REQUIRED WORK. From the records below, determine the number of lines containing "textit". Output that number alone.

RECORD EXCERPTS.
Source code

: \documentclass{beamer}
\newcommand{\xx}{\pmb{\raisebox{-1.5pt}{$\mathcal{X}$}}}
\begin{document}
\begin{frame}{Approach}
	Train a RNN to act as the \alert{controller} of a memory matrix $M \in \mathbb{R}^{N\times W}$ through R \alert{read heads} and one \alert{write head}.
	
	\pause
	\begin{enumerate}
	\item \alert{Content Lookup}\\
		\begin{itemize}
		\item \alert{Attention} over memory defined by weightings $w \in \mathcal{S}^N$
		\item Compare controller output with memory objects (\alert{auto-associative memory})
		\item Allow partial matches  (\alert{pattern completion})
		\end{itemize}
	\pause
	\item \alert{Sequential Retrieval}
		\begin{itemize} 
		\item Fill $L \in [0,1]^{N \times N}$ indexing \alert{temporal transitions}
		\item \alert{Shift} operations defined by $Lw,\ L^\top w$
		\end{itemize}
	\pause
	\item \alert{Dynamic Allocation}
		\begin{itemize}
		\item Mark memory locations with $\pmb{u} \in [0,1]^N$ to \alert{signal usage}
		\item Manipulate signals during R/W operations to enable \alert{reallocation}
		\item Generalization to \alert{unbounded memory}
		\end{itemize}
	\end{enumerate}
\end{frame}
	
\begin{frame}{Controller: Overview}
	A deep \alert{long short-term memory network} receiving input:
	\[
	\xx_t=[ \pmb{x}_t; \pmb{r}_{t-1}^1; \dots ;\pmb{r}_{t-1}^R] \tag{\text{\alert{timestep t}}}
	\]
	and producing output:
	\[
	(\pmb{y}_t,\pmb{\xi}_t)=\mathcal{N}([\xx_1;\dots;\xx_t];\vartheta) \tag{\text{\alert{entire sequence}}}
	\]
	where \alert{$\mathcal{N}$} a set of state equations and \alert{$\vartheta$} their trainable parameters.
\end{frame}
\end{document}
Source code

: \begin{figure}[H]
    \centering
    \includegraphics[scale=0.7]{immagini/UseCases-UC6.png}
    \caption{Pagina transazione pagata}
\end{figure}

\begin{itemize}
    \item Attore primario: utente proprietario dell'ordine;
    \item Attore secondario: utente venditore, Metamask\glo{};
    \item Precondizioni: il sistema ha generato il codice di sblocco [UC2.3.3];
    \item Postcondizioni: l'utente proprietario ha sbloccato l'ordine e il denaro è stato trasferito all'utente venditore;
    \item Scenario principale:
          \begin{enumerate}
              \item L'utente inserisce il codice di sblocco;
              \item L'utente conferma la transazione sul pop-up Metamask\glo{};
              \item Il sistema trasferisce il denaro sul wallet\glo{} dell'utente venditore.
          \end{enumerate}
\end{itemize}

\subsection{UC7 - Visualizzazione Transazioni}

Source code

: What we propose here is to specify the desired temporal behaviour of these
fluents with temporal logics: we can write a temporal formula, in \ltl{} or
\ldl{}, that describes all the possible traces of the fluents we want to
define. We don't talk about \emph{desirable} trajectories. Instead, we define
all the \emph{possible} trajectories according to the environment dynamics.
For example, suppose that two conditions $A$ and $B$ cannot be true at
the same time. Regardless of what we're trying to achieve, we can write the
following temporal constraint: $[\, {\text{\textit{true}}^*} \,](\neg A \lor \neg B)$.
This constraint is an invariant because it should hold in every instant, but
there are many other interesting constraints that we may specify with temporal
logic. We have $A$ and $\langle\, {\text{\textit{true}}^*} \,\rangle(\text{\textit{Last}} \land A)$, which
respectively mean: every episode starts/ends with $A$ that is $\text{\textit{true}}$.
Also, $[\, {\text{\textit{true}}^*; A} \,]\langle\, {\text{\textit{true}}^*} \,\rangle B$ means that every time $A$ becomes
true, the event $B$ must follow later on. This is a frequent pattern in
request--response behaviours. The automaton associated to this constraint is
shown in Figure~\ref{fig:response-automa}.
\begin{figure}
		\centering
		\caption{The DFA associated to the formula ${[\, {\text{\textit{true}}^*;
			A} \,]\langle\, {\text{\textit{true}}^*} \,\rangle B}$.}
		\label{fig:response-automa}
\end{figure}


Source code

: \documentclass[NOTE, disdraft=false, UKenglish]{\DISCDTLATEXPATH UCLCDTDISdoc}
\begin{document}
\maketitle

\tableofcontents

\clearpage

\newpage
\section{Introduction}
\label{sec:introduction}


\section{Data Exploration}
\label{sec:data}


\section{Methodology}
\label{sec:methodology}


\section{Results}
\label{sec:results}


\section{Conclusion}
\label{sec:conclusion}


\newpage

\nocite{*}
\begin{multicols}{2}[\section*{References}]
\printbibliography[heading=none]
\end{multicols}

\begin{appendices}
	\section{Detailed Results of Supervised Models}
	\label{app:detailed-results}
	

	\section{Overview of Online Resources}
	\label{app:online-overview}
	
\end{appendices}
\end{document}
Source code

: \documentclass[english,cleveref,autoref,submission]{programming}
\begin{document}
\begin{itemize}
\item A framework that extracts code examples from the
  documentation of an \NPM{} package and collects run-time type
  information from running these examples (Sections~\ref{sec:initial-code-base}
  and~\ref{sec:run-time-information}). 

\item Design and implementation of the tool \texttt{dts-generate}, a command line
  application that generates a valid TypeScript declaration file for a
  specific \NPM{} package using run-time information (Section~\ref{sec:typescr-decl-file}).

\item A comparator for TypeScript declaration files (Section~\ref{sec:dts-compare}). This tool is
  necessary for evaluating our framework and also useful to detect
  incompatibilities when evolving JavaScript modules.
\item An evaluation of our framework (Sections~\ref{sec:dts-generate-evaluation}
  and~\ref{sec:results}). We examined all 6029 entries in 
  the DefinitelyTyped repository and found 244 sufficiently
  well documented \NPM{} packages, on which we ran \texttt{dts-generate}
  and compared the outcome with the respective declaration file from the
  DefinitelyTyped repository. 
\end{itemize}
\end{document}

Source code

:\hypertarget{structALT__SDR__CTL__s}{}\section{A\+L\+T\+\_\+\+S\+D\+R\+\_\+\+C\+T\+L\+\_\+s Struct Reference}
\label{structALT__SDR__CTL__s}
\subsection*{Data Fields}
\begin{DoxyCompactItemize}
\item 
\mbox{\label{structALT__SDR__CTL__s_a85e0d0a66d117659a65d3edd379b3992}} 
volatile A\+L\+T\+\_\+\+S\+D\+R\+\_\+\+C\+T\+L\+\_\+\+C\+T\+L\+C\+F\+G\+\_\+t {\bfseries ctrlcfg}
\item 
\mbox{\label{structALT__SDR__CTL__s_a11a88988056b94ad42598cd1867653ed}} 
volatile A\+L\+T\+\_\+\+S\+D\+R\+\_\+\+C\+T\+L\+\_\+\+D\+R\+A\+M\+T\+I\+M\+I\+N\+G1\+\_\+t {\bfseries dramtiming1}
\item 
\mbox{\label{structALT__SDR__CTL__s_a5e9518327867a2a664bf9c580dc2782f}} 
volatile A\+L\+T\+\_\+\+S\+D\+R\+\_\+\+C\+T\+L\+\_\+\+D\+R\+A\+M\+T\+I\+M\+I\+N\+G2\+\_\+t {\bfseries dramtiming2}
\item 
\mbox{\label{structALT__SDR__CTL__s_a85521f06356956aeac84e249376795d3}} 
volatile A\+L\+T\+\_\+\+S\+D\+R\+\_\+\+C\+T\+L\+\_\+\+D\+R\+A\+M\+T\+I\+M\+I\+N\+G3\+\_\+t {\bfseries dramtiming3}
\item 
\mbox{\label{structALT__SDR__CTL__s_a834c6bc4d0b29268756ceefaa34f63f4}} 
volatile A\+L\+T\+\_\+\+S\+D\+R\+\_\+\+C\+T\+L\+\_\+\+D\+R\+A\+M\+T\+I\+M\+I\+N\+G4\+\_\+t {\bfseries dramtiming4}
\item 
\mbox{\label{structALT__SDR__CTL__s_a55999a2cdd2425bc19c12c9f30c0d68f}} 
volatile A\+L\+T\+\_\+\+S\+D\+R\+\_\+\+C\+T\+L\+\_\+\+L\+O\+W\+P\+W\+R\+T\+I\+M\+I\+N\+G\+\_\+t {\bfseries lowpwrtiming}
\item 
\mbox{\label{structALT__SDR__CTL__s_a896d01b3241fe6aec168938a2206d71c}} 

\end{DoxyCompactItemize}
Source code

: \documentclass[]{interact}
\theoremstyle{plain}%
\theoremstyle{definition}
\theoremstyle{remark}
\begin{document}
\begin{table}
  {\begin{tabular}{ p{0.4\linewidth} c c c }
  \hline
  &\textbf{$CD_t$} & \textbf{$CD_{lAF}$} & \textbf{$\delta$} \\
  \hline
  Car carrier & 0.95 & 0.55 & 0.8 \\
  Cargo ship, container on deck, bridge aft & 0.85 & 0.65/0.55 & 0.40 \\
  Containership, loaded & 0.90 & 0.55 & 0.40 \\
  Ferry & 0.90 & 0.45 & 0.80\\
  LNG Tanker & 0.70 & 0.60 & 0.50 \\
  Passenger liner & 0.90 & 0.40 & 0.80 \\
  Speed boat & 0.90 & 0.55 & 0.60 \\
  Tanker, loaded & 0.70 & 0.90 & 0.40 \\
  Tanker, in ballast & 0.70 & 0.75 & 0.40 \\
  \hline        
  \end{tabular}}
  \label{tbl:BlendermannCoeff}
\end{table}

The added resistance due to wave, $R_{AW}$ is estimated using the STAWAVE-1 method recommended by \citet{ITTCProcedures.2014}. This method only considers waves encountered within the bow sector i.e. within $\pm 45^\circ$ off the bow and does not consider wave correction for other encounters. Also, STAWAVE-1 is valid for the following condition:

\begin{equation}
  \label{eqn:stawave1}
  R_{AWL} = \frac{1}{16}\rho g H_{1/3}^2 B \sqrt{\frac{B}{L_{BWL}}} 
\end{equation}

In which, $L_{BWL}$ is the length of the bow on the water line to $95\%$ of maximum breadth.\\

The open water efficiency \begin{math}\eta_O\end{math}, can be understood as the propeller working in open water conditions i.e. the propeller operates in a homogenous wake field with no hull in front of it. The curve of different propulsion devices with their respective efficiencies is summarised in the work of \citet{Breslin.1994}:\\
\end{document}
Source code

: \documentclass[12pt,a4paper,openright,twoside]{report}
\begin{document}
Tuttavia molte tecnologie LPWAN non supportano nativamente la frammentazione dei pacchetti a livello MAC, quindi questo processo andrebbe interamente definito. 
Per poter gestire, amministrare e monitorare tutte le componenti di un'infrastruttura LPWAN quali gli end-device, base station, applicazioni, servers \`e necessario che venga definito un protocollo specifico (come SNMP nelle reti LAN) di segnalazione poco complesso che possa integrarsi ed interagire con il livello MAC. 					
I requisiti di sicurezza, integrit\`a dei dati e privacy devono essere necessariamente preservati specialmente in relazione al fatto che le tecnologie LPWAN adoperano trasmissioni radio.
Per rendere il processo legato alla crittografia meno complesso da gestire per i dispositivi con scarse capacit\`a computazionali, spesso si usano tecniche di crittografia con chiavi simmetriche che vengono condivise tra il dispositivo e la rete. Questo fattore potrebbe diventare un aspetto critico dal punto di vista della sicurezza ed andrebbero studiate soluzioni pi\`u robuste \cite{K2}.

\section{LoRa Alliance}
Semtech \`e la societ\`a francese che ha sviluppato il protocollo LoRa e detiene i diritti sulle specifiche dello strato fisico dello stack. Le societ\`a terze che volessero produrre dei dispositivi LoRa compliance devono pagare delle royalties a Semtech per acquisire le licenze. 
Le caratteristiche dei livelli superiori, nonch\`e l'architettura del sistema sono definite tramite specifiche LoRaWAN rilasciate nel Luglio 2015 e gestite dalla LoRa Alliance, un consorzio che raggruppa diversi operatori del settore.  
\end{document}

RESPONSE BOX. 6